What this task involves:
When you reach the line that contains "and Analyze Polynomial" in the data below, copy it and every line after it exactly, adding nothing.

Dataset entries:
★ ★ ★ ★
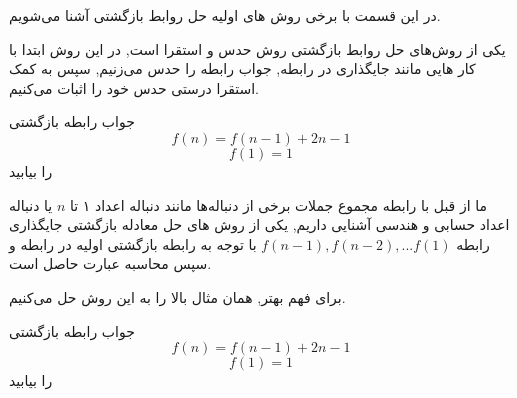 
در این قسمت با برخی روش های اولیه حل روابط بازگشتی آشنا می‌شویم.

یکی از روش‌های حل روابط بازگشتی روش حدس و استقرا است, در این روش ابتدا با کار هایی مانند جایگذاری در رابطه, جواب رابطه را حدس می‌زنیم, سپس به کمک استقرا درستی حدس خود را اثبات می‌کنیم.

\begin{PROBLEM}
    جواب رابطه بازگشتی 
    $$f(n)=f(n-1)+2n-1$$
    $$f(1)=1$$
    را بیابید

 \end{PROBLEM}
 
 ما از قبل با رابطه مجموع جملات برخی از دنباله‌ها مانند دنباله اعداد ۱ تا 
$n$
 یا دنباله اعداد حسابی و هندسی
 آشنایی داریم, یکی از روش های حل معادله بازگشتی جایگذاری رابطه 
 $f(n-1), f(n-2), ...f(1)$
 با توجه به رابطه بازگشتی اولیه در رابطه و سپس محاسبه عبارت حاصل است.

 برای فهم بهتر, همان مثال بالا را به این روش حل می‌کنیم.
 \begin{PROBLEM}
    جواب رابطه بازگشتی 
    $$f(n)=f(n-1)+2n-1$$
    $$f(1)=1$$
    را بیابید

 \end{PROBLEM}
 
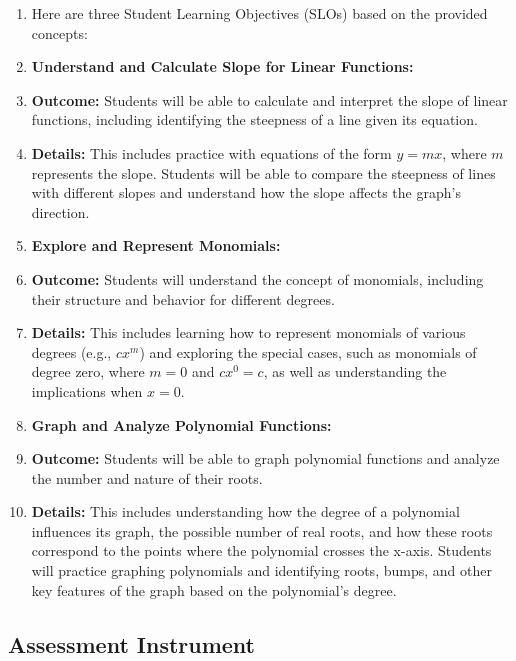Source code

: \begin{enumerate}
    \item Here are three Student Learning Objectives (SLOs) based on the provided concepts:
    \item \textbf{Understand and Calculate Slope for Linear Functions:}
    \item \textbf{Outcome:} Students will be able to calculate and interpret the slope of linear functions, including identifying the steepness of a line given its equation.
    \item \textbf{Details:} This includes practice with equations of the form \(y = mx\), where \(m\) represents the slope. Students will be able to compare the steepness of lines with different slopes and understand how the slope affects the graph's direction.
    \item \textbf{Explore and Represent Monomials:}
    \item \textbf{Outcome:} Students will understand the concept of monomials, including their structure and behavior for different degrees.
    \item \textbf{Details:} This includes learning how to represent monomials of various degrees (e.g., \(cx^m\)) and exploring the special cases, such as monomials of degree zero, where \(m=0\) and \(cx^0 = c\), as well as understanding the implications when \(x=0\).
    \item \textbf{Graph and Analyze Polynomial Functions:}
    \item \textbf{Outcome:} Students will be able to graph polynomial functions and analyze the number and nature of their roots.
    \item \textbf{Details:} This includes understanding how the degree of a polynomial influences its graph, the possible number of real roots, and how these roots correspond to the points where the polynomial crosses the x-axis. Students will practice graphing polynomials and identifying roots, bumps, and other key features of the graph based on the polynomial's degree.
\end{enumerate}


\subsection{Assessment Instrument}
\label{ssec:asse-3669}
★ ★ ★ ★
Written response:
    \item \textbf{Graph and Analyze Polynomial Functions:}
    \item \textbf{Outcome:} Students will be able to graph polynomial functions and analyze the number and nature of their roots.
    \item \textbf{Details:} This includes understanding how the degree of a polynomial influences its graph, the possible number of real roots, and how these roots correspond to the points where the polynomial crosses the x-axis. Students will practice graphing polynomials and identifying roots, bumps, and other key features of the graph based on the polynomial's degree.
\end{enumerate}


\subsection{Assessment Instrument}
\label{ssec:asse-3669}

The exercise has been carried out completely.